One podcast was “Murder Murder News,” hosted by Canadians Angelina and Aurora, who recorded an episode about the mysterious 2014 death of Misty Upham, a Hollywood actress and Indigenous woman whose body was found in Auburn 11 days after she had gone missing.
During the podcast recording, statistics were cited to provide context to Upham’s story, like murder being the third-leading cause of death among American Indian and Alaska Native women from the Urban Indian Health Institute (UIHI).
According to that same UIHI study, Seattle has the highest number of missing and murdered Indigenous women and girls of American cities based on available data, with Tacoma being in the top 10. The Pacific Northwest is no stranger to true crime, as it is home to some of the country’s most notorious serial killers, so a true crime convention that focused on the most vulnerable and marginalized groups in Washington and Oregon made for a compelling experience.
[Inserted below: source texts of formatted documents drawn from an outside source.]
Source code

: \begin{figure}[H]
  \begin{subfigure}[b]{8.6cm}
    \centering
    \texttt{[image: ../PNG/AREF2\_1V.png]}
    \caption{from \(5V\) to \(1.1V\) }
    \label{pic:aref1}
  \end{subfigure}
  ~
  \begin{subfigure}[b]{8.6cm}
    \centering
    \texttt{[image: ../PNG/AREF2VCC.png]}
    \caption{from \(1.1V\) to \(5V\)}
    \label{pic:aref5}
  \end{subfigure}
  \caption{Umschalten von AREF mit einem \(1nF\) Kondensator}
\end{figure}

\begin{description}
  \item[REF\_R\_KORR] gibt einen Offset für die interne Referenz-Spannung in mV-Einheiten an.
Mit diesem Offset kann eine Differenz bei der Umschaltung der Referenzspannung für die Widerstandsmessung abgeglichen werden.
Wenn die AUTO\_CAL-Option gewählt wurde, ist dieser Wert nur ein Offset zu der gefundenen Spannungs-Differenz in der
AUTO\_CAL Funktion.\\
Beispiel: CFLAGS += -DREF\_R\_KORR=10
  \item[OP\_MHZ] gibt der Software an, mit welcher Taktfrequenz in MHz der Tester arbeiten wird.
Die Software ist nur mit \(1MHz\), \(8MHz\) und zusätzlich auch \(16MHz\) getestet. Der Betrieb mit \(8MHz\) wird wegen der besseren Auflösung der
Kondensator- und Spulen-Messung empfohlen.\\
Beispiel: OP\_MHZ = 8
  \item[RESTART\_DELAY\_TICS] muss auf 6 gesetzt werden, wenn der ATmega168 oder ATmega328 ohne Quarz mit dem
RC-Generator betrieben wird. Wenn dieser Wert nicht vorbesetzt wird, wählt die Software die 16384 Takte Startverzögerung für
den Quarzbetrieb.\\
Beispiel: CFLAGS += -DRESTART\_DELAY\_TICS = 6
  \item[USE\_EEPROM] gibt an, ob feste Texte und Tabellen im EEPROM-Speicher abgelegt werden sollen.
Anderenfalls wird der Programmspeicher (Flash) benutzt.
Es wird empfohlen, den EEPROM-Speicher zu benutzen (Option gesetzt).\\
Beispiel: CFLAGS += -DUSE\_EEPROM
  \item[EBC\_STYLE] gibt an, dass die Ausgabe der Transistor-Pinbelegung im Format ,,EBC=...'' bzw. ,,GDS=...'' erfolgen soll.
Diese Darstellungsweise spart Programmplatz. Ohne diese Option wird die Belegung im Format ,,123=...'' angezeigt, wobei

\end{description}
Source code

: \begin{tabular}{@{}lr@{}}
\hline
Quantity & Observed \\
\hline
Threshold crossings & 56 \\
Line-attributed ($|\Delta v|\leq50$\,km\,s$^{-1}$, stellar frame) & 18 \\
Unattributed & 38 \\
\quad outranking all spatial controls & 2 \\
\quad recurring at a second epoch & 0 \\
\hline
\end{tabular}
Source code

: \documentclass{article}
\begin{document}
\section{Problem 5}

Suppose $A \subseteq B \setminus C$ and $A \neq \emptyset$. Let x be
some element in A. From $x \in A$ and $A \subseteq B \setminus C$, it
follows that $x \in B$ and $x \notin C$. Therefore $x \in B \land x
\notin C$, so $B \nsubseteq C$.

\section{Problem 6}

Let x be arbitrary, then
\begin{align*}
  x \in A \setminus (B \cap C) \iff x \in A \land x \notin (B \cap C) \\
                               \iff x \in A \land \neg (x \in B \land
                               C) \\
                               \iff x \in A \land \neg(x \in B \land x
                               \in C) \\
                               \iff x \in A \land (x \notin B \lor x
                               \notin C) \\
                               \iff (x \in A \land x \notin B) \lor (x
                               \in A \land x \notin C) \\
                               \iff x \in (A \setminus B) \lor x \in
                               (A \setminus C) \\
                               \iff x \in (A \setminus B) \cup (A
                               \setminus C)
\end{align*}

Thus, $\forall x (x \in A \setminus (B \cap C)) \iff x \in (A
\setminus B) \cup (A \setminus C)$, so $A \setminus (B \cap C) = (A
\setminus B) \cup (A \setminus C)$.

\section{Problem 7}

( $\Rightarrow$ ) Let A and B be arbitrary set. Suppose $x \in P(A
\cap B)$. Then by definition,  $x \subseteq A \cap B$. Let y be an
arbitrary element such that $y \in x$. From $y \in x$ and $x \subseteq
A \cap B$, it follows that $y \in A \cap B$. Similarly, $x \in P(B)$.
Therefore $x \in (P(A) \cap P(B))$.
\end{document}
The PNW True Crime Fest allowed space for serious discussions that borderlined on depressing and the macabre, along with informative entertainment and some really impressive local vendors. Enamel pins, stickers, crystals, jewelry, T-shirts and even dog cookies were for sale that invoked spooky themes as well as items that are perfect for the Halloween season. While true crime has had its fair share of backlash, the crowd and the participants at this year’s True Crime Fest proved to be empathetic, thoughtful and inquisitive — a satisfying elixir amongst a sea of murder, mystery and the macabre.